Incapable de rester loin de sa femme et de ses quatre enfants, dont le cadet, Ennio, n’avait que 9 mois, il rentra chez lui le 7 mai 1921. Le soir, alertés par un collabo, les fascistes revinrent aussi, le traînèrent en dehors de la maison sous les yeux de ses proches, l’obligèrent à marcher pendant un kilomètre en ouverte campagne sous les coups de bâton, le firent arrêter au bord d’un fossé, l’y poussèrent dedans et l’achevèrent en lui tirant une balle dans la tête. Dans les mois qui suivirent, les fascistes ne cessèrent de harceler sa famille, en frappant au passage ses enfants quand ils les rencontraient dans la rue. Sa femme décéda quelques semaines après. De chagrin, dit-on.


Argenta fut occupée par les forces allemandes à partir d’octobre 1943. L’Armistice du 8 septembre avait partagé l’Italie en deux : d’un côté le gouvernement provisoire de Badoglio et de l’autre la République fasciste de Salo’. Les Allemands étaient en déroute et la Résistance s’organisait partout. Fabio Gaiba, qui avait 29 ans à l'époque, n'était pas directement impliqué dans les groupes partisans locaux, mais comme tant d’autres il était un « fiancheggiatore », à savoir quelqu’un qui abritait, nourrissait et fournissait un appui logistique aux partisans. Un jour, on lui amena quelqu’un. Un fasciste dont il connaissait le visage, marqué à jamais dans sa mémoire depuis le jour où il lui avait arraché son père. « Tiens, lui dit-on en lui mettant un revolver entre les mains.
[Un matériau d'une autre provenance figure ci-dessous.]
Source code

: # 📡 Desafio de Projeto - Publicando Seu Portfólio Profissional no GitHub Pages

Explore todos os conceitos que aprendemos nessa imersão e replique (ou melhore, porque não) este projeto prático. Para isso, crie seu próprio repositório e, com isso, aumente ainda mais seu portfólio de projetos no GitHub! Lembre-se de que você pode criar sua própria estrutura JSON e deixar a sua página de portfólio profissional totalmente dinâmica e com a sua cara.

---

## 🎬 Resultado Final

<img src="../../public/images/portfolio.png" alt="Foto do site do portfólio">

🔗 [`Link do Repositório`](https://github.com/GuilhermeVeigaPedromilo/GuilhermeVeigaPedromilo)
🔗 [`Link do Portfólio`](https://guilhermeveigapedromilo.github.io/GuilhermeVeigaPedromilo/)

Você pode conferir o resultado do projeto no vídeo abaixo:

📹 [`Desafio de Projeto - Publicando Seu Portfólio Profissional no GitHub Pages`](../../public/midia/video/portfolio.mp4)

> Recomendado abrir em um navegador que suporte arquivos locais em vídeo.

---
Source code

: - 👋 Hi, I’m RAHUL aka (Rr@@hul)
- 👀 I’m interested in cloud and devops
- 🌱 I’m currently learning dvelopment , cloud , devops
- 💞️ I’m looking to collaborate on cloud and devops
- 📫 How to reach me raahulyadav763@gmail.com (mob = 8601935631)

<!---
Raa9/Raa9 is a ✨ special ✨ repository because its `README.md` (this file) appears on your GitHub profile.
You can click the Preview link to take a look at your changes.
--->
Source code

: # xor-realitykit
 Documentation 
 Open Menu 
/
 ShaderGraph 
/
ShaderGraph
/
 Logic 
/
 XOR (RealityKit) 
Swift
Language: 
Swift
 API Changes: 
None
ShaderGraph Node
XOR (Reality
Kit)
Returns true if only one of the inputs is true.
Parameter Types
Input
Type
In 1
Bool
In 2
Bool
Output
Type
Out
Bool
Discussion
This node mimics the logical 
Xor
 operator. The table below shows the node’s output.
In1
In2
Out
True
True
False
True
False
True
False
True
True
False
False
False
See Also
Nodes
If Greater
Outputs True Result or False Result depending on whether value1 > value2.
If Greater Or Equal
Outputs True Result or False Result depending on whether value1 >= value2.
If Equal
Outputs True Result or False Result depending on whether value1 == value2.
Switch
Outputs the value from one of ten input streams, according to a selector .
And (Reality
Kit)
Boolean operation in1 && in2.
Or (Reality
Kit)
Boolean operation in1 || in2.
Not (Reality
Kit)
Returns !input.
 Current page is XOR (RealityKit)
Venge-toi ». Mais il n’en fit rien. « Je ne suis pas un assassin », dit-il.


Je ne connaissais pas du tout cette histoire, lorsque, tant d’années plus tard, enfant, je jouais sur ses genoux. Car Gaiba, comme tout le monde l’appelait simplement, était un ami de famille. Et en famille, on ne raconte pas les histoires de guerre aux enfants, surtout pas à des enfants qui grâce à nous vivent en paix.


Des enfants sur la place du village de Sant'Anna di Stazzema, en Toscane, à l'été 1944.

Ils périront dans le massacre perpétré par les troupes allemandes, le 12 août de cette même année


Un récit révisionniste


Si le 25 avril peut, dans l’esprit tordu d’un ministre italien, marquer la fin d’une "guerre civile" qui n’a jamais existé, c’est que depuis l’après-guerre l’Italie n’a jamais pu faire véritablement le deuil de la violence, celle du régime tout comme celle de l’occupation. Pourtant, cette date a été célébrée comme le symbole de la démocratie reconquise avant même que le pays ait voté une constitution, à partir de 1946. C’est dire la portée fondatrice que la Résistance serait censée avoir dans la culture politique italienne. Mais un récit révisionniste s’est mis progressivement en place, qui va des discours désagréablement moralisateurs selon lesquels « tous les morts sont égaux » aux tentatives de réhabilitation du régime fasciste sous couvert de réconciliation, en passant par la réinterprétation de la Résistance sous couvert de cette "guerre civile" dont on parle aujourd’hui. En considérant que, pendant l’occupation, entre le 8 septembre 1943 et le 25 avril 1945, l’histoire d’Italie est une longue séquence de massacres de masse semblables à celui d’Oradour-sur-Glane, perpétrés par les troupes allemandes avec l’appui des fascistes, on peut se demander comment on est parvenu à oublier à un tel point ce que fut la Résistance italienne. La réponse est simple : en mettant les 25.000 squelettes des victimes dans un placard.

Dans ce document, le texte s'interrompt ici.